While a global stock market sell-off continues to hit the Sensex hard, analysts at Citigroup are maintaining their fundamental economic growth forecasts for India. Citigroup sees a 9% gross domestic product growth and an easing of inflation to 5%, and suggests that India’s domestic demand will continue to drive growth.
“Unlike the May 2005 sell-off, the current correction resulted in a correction across all markets and all asset classes,” wrote Rohini Malkani, a Mumbai-based Citigroup economist for India, in a recent report. “India too was affected, but relatively less so.”
Citigroup estimates that the Sensex will be trading at around 13,700 by December but also adds a 10-20% upside to this number as they expect companies to report better earnings.
In a press conference, however, Citi also said that earnings growth may slow from 25% in the last few years to 15-20% in the next few years. The Sensex closed Wednesday at 12,529 points.

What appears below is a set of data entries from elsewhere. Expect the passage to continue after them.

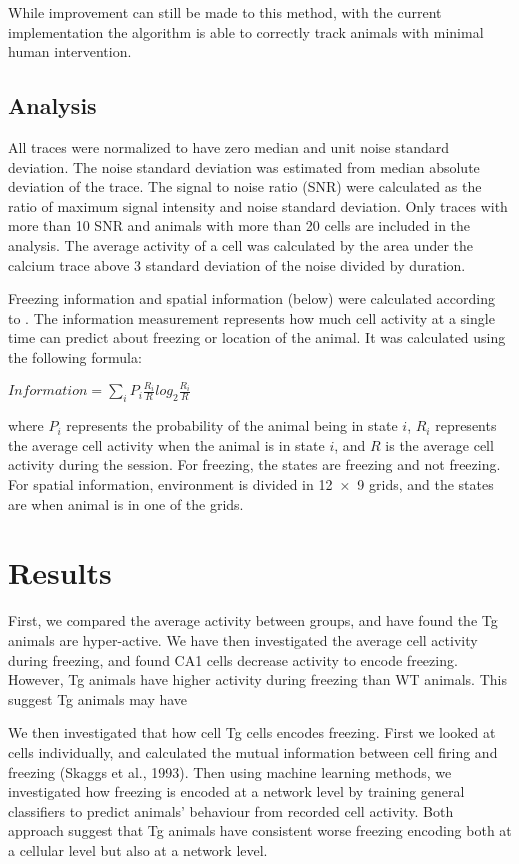 While improvement can still be made to this method, with the current implementation the algorithm is able to correctly track animals with minimal human intervention. 


\subsection{Analysis}

All traces were normalized to have zero median and unit noise standard deviation. The noise standard deviation was estimated from median absolute deviation of the trace. The signal to noise ratio (SNR) were calculated as the ratio of maximum signal intensity and noise standard deviation. Only traces with more than 10 SNR and animals with more than 20 cells are included in the analysis. The average activity of a cell was calculated by the area under the calcium trace above 3 standard deviation of the noise divided by duration.

Freezing information and spatial information (below) were calculated according to \citet{skaggs93}. The information measurement represents how much cell activity at a single time can predict about freezing or location of the animal.  It was calculated using the following formula:

$Information = \displaystyle\sum_{i}^{}P_i  \frac{R_i}{R} log_2 \frac{R_i}{R}$

where $P_i$ represents the probability of the animal being in state $i$,  $R_i$ represents the average cell activity when the animal is in state $i$, and $R$ is the average cell activity during the session. For freezing, the states are freezing and not freezing. For spatial information, environment is divided in \num{12 x 9} grids, and the states are when animal is in one of the grids.

\section{Results}
First, we compared the average activity between groups, and have found the Tg animals are hyper-active. We have then investigated the average cell activity during freezing, and found CA1 cells decrease activity to encode freezing. However, Tg animals have higher activity during freezing than WT animals. This suggest Tg animals may have 

We then investigated that how cell Tg cells encodes freezing. First we looked at cells individually, and calculated the mutual information between cell firing and freezing (Skaggs et al., 1993). Then using machine learning methods, we investigated how freezing is encoded at a network level by training general classifiers to predict animals' behaviour from recorded cell activity. Both approach suggest that Tg animals have consistent worse freezing encoding both at a cellular level but also at a network level. 

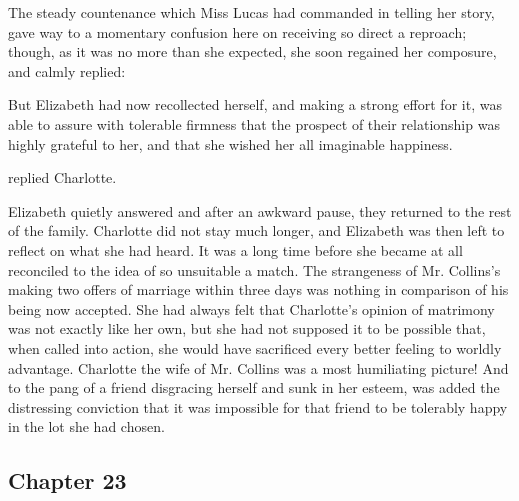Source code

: 
The steady countenance which Miss Lucas had commanded in telling her story, gave way to a momentary confusion here on receiving so direct a reproach; though, as it was no more than she expected, she soon regained her composure, and calmly replied:


But Elizabeth had now recollected herself, and making a strong effort for it, was able to assure with tolerable firmness that the prospect of their relationship was highly grateful to her, and that she wished her all imaginable happiness.

 replied Charlotte. 

Elizabeth quietly answered  and after an awkward pause, they returned to the rest of the family. Charlotte did not stay much longer, and Elizabeth was then left to reflect on what she had heard. It was a long time before she became at all reconciled to the idea of so unsuitable a match. The strangeness of Mr. Collins's making two offers of marriage within three days was nothing in comparison of his being now accepted. She had always felt that Charlotte's opinion of matrimony was not exactly like her own, but she had not supposed it to be possible that, when called into action, she would have sacrificed every better feeling to worldly advantage. Charlotte the wife of Mr. Collins was a most humiliating picture! And to the pang of a friend disgracing herself and sunk in her esteem, was added the distressing conviction that it was impossible for that friend to be tolerably happy in the lot she had chosen.

\subsection[chapter-23]{\useURL[url23][][][]\from[url23] Chapter 23}

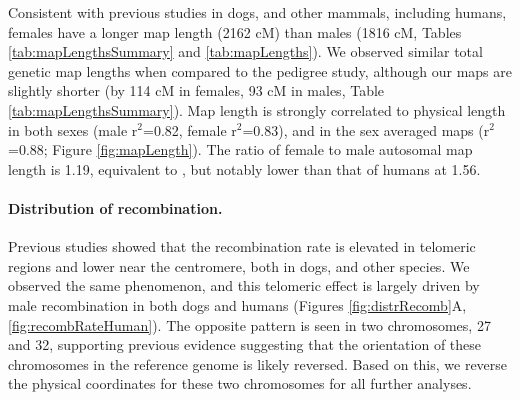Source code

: 
Consistent with previous studies in dogs\cite{Wong2010,Mellersh1997,Neff1999}, and other mammals, including humans\cite{Coop2008,Campbell2015}, females have a longer map length (2162 cM) than males (1816 cM, Tables \ref{tab:mapLengthsSummary} and \ref{tab:mapLengths}).
We observed similar total genetic map lengths when compared to the \citet{Wong2010} pedigree study, although our maps are slightly shorter (by 114 cM in females, 93 cM in males, Table \ref{tab:mapLengthsSummary}).
Map length is strongly correlated to physical length in both sexes (male r$^2$=0.82, female r$^2$=0.83), and in the sex averaged maps (r$^2$=0.88; Figure \ref{fig:mapLength}).
The ratio of female to male autosomal map length is 1.19, equivalent to \citet{Wong2010}, but notably lower than that of humans at 1.56\cite{Campbell2015}.

\paragraph{Distribution of recombination.}
Previous studies showed that the recombination rate is elevated in telomeric regions and lower near the centromere, both in dogs\cite{Wong2010,Axelsson2012,Auton2013}, and other species\cite{DeMassy2013}.
We observed the same phenomenon, and this telomeric effect is largely driven by male recombination in both dogs and humans (Figures \ref{fig:distrRecomb}A, \ref{fig:recombRateHuman}).
The opposite pattern is seen in two chromosomes, 27 and 32, supporting previous evidence\cite{Wong2010} suggesting that the orientation of these chromosomes in the reference genome is likely reversed.
Based on this, we reverse the physical coordinates for these two chromosomes for all further analyses.

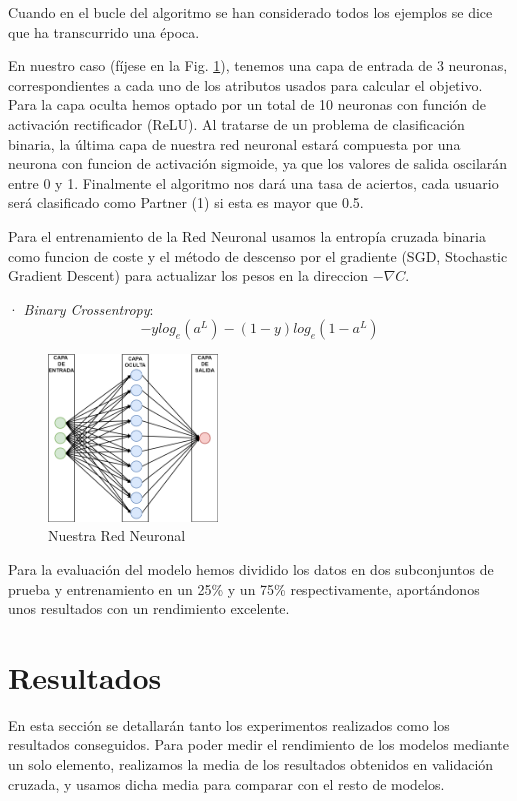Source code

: \documentclass[conference,a4paper]{IEEEtran}
\begin{document}
Cuando en el bucle del algoritmo se han considerado todos los ejemplos se dice que ha transcurrido una época.

En nuestro caso (fíjese en la Fig. \ref{fig:red}), tenemos una capa de entrada de 3 neuronas, correspondientes a cada uno de los atributos usados para calcular el objetivo. Para la capa oculta hemos optado por un total de 10 neuronas con función de activación rectificador (ReLU). Al tratarse de un problema de clasificación binaria, la última capa de nuestra red neuronal estará compuesta por una neurona con funcion de activación sigmoide, ya que los valores de salida oscilarán entre 0 y 1. Finalmente el algoritmo nos dará una tasa de aciertos, cada usuario será clasificado como Partner (1) si esta es mayor que 0.5.

Para el entrenamiento de la Red Neuronal usamos la entropía cruzada binaria como funcion de coste  y el método de descenso por el gradiente (SGD, Stochastic Gradient Descent) para actualizar los pesos en la direccion $-\nabla C$.

· \emph{Binary Crossentropy}:
\begin{equation}
 -y log_e(a^L) - (1-y) log_e(1 - a^L)
\end{equation}

\begin{figure}
    \centering
    \includegraphics[width=0.4\textwidth]{./ImagenesMemoria/RedNeuronal}
    \caption{\label{fig:red}Nuestra Red Neuronal}
\end{figure}

Para la evaluación del modelo hemos dividido los datos en dos subconjuntos de prueba y entrenamiento en un 25\% y un 75\% respectivamente, aportándonos unos resultados con un rendimiento excelente.


\section{Resultados}


En esta sección se detallarán tanto los experimentos realizados como los
resultados conseguidos. Para poder medir el rendimiento de los modelos mediante un solo elemento, realizamos la media de los resultados obtenidos en validación cruzada, y usamos dicha media para comparar con el resto de modelos.
\end{document}
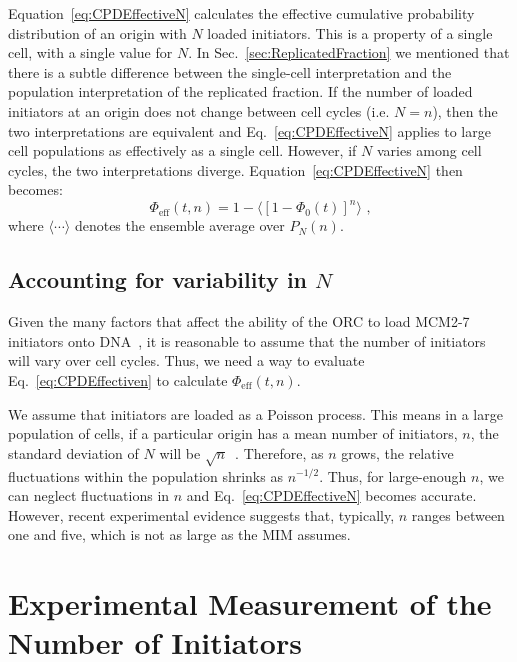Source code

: {		Equation~\ref{eq:CPDEffectiveN} calculates the effective cumulative probability distribution of an origin with $N$ loaded initiators.
		This is a property of a single cell, with a single value for $N$.
		In Sec.~\ref{sec:ReplicatedFraction} we mentioned that there is a subtle difference between the single-cell interpretation and the population interpretation of the replicated fraction.
		If the number of loaded initiators at an origin does not change between cell cycles (i.e. $N=n$), then the two interpretations are equivalent and Eq.~\ref{eq:CPDEffectiveN} applies to large cell populations as effectively as a single cell.
		However, if $N$ varies among cell cycles, the two interpretations diverge.
		Equation~\ref{eq:CPDEffectiveN} then becomes:
		\begin{equation} \label{eq:CPDEffectiven}
			\Phi_{\text{eff}}(t,n) = 1 - \langle\left[1 - \Phi_0(t)\right]^n\rangle\text{ ,}
		\end{equation}
		where $\langle \cdots \rangle$ denotes the ensemble average over $P_N(n)$.
		
		
		\subsection{Accounting for variability in $N$}
		\label{subsec:VariableN}
		
		Given the many factors that affect the ability of the ORC to load MCM2-7 initiators onto DNA~\cite{MultiMCM}, it is reasonable to assume that the number of initiators will vary over cell cycles.
		Thus, we need a way to evaluate Eq.~\ref{eq:CPDEffectiven} to calculate $\Phi_\text{eff}(t,n)$.
		
		We assume that initiators are loaded as a Poisson process.
		This means in a large population of cells, if a particular origin has a mean number of initiators, $n$, the standard deviation of $N$ will be $\sqrt{n}$~\cite{cowan}.
		Therefore, as $n$ grows, the relative fluctuations within the population shrinks as $n^{-1/2}$.
		Thus, for large-enough $n$, we can neglect fluctuations in $n$ and Eq.~\ref{eq:CPDEffectiveN} becomes accurate.
		However, recent experimental evidence suggests that, typically, $n$ ranges between one and five, which is not as large as the MIM assumes.
		
	\section{Experimental Measurement of the Number of Initiators}
	\label{sec:ExperimentsMIM}
	
}
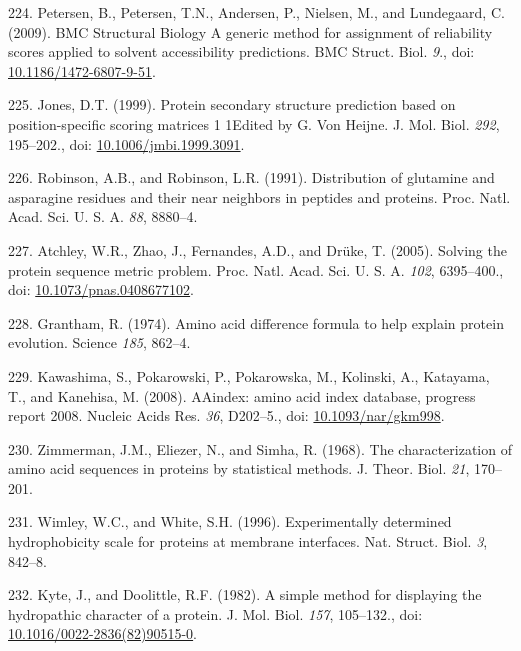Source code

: \documentclass[11pt,a4paper,twoside]{book}
\theoremstyle{definition}
\theoremstyle{definition}
\theoremstyle{remark}
\begin{document}
\hypertarget{ref-Petersen2009a}{}
224. Petersen, B., Petersen, T.N., Andersen, P., Nielsen, M., and
Lundegaard, C. (2009). BMC Structural Biology A generic method for
assignment of reliability scores applied to solvent accessibility
predictions. BMC Struct. Biol. \emph{9}., doi:
\href{https://doi.org/10.1186/1472-6807-9-51}{10.1186/1472-6807-9-51}.

\hypertarget{ref-Jones1999}{}
225. Jones, D.T. (1999). Protein secondary structure prediction based on
position-specific scoring matrices 1 1Edited by G. Von Heijne. J. Mol.
Biol. \emph{292}, 195--202., doi:
\href{https://doi.org/10.1006/jmbi.1999.3091}{10.1006/jmbi.1999.3091}.

\hypertarget{ref-Robinson1991}{}
226. Robinson, A.B., and Robinson, L.R. (1991). Distribution of
glutamine and asparagine residues and their near neighbors in peptides
and proteins. Proc. Natl. Acad. Sci. U. S. A. \emph{88}, 8880--4.

\hypertarget{ref-Atchley2005}{}
227. Atchley, W.R., Zhao, J., Fernandes, A.D., and Drüke, T. (2005).
Solving the protein sequence metric problem. Proc. Natl. Acad. Sci. U.
S. A. \emph{102}, 6395--400., doi:
\href{https://doi.org/10.1073/pnas.0408677102}{10.1073/pnas.0408677102}.

\hypertarget{ref-Grantham1974}{}
228. Grantham, R. (1974). Amino acid difference formula to help explain
protein evolution. Science \emph{185}, 862--4.

\hypertarget{ref-Kawashima2008}{}
229. Kawashima, S., Pokarowski, P., Pokarowska, M., Kolinski, A.,
Katayama, T., and Kanehisa, M. (2008). AAindex: amino acid index
database, progress report 2008. Nucleic Acids Res. \emph{36}, D202--5.,
doi: \href{https://doi.org/10.1093/nar/gkm998}{10.1093/nar/gkm998}.

\hypertarget{ref-Zimmerman1968}{}
230. Zimmerman, J.M., Eliezer, N., and Simha, R. (1968). The
characterization of amino acid sequences in proteins by statistical
methods. J. Theor. Biol. \emph{21}, 170--201.

\hypertarget{ref-Wimley1996}{}
231. Wimley, W.C., and White, S.H. (1996). Experimentally determined
hydrophobicity scale for proteins at membrane interfaces. Nat. Struct.
Biol. \emph{3}, 842--8.

\hypertarget{ref-Kyte1982}{}
232. Kyte, J., and Doolittle, R.F. (1982). A simple method for
displaying the hydropathic character of a protein. J. Mol. Biol.
\emph{157}, 105--132., doi:
\href{https://doi.org/10.1016/0022-2836(82)90515-0}{10.1016/0022-2836(82)90515-0}.
\end{document}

But, despite strong fundamentals for India, there are several situations in the US, China and Japan that could threaten the strength, the Citigroup analysts said. While they suggest these potential economic ripples need further analysis, they also conclude India will be relatively less impacted less.
Malkani says that opinions are divided about the extent of an economic slowdown in the US, but asserts that it is unlikely to be a problem for India. “The impact of a 1% reduction in US growth in the base case would have the smallest impact on [India’s] GDP growth, as compared to the region,” she says.
While 27 February marked the first time that China’s influence extended from the real economy to the global financial markets—starting a sell-off in most markets, China’s economy and markets should perform strongly barring major political mistakes, says Yiping Huang, Citigroup’s Asian regional economist. The main problem from a slow-down in China would be a pull-back from Indian iron-ore and alumina, whose exports to China have increased 12 times since 2000, according to Citi.
The Citi report was somewhat less optimistic about the impact of the yen appreciation on India.
“Besides the impact of the leveraged investors offloading high-yielding assets, which would then impact the stock market and INR, Indian corporates could also potentially lose if the yen appreciates significantly,” Malkani says. “The reason being the Indian corporate sector has also been a party to the carry-trade game.”
Citi hosted some 300 investors in a closed-door conference here a range of issues including infrastructure bottlenecks, talent shortage, bank capacity and inflation.